Antara aku dan engkau itu ada jarak. Kekuasaan Tuhan itu multak, ada hamva dan
Tuhan. Maka Chairil Anwar tak memberinya bentuk manusia, melainkan hanya kekuasaa-Nya
yang terasa. Tuhan memancarkan cahaya yang panas, meskipun juga untuk menerangi
hati manusia: Caya-Mu panas suci /
tinggal kerdip lilin di kelam sunyi //. Manusia tak dapat berbuat lain
kecuali hanya berserah diri dan mengadukan nasibnya sebab hanya Dia
tumpuan keluh dan tangis manusia: Tuhanku
/ aku hilang bentuk / remuk // Tuhanku / aku mengembara di negeri asing.

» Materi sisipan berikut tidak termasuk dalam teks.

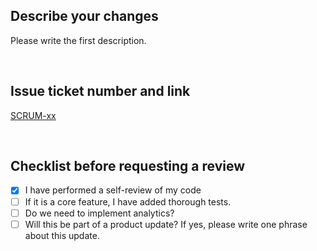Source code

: ## Describe your changes

Please write the first description.

<br>

## Issue ticket number and link

[SCRUM-xx](example.com)

<br>

## Checklist before requesting a review

- [x] I have performed a self-review of my code
- [ ] If it is a core feature, I have added thorough tests.
- [ ] Do we need to implement analytics?
- [ ] Will this be part of a product update? If yes, please write one phrase about this update.
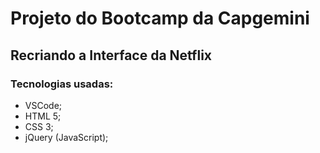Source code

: # Projeto do Bootcamp da Capgemini

## Recriando a Interface da Netflix

### Tecnologias usadas:

* VSCode;
* HTML 5;
* CSS 3;
* jQuery (JavaScript);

Dalam gaya ekspresi, Chairil Anwar mempergunakan gaya semacam imagisme, yaitu
gaya yang mengemukakan pengertian dengan citra-citra, gambaran-gambaran, atau
imaji-imaji: Tuhanku / aku hilang bentuk
/ remuk / … / aku mengembara di negeri asing //. Maka, kata-kata dan
kalimatnya ambigu. Amir Hamzah mempergunakan citra-citra juga, tetapi tidak
untuk mengemukakan pengertian, melainkan untuk mengkronkretkan tanggapan. Kaulah kandil kemerlap / Pelita jendela di
malam gelap / Melambai pulang perlahan / Sabar, setia selalu / … / Engkau
cemburu / Engkau ganas / Mangsa aku dalam cakarmu / Bertukar tangkap dengan
lepas //. Di sini kata-kata dan kalimatnya tidak ambigu, bahkan mendekati
kepolosan (diafan).
Secara
langsung atau tidak langsung terdapat pengaruh sajak “Padamu Jua” pada sajak
“Doa”. Pengaruh itu tampak pada struktur, penggunaan imaji atau pemilihan
simbolik dan tematiknya, walaupun dengan gaya pengucapan yang berbeda yang
dipengaruhi oleh latar belakang penyair masing-masing. Dalam hal ini terutama
pemikiran, pemahaman keagamaan dan situasi zaman yang melengkupi penyair.
Berdasarkan
analisis di atas dapat dikemukakan konklusi sebagai berikut.
1.
Analisis structural dan semiotic dalam sajak Amir
Hamzah, secara semiotik hubungan antara aku dengan engkau dalam sajak ini
digambarkan sebagai hubungan antara kekasih, antara pemuda dan pemudi gadisnya.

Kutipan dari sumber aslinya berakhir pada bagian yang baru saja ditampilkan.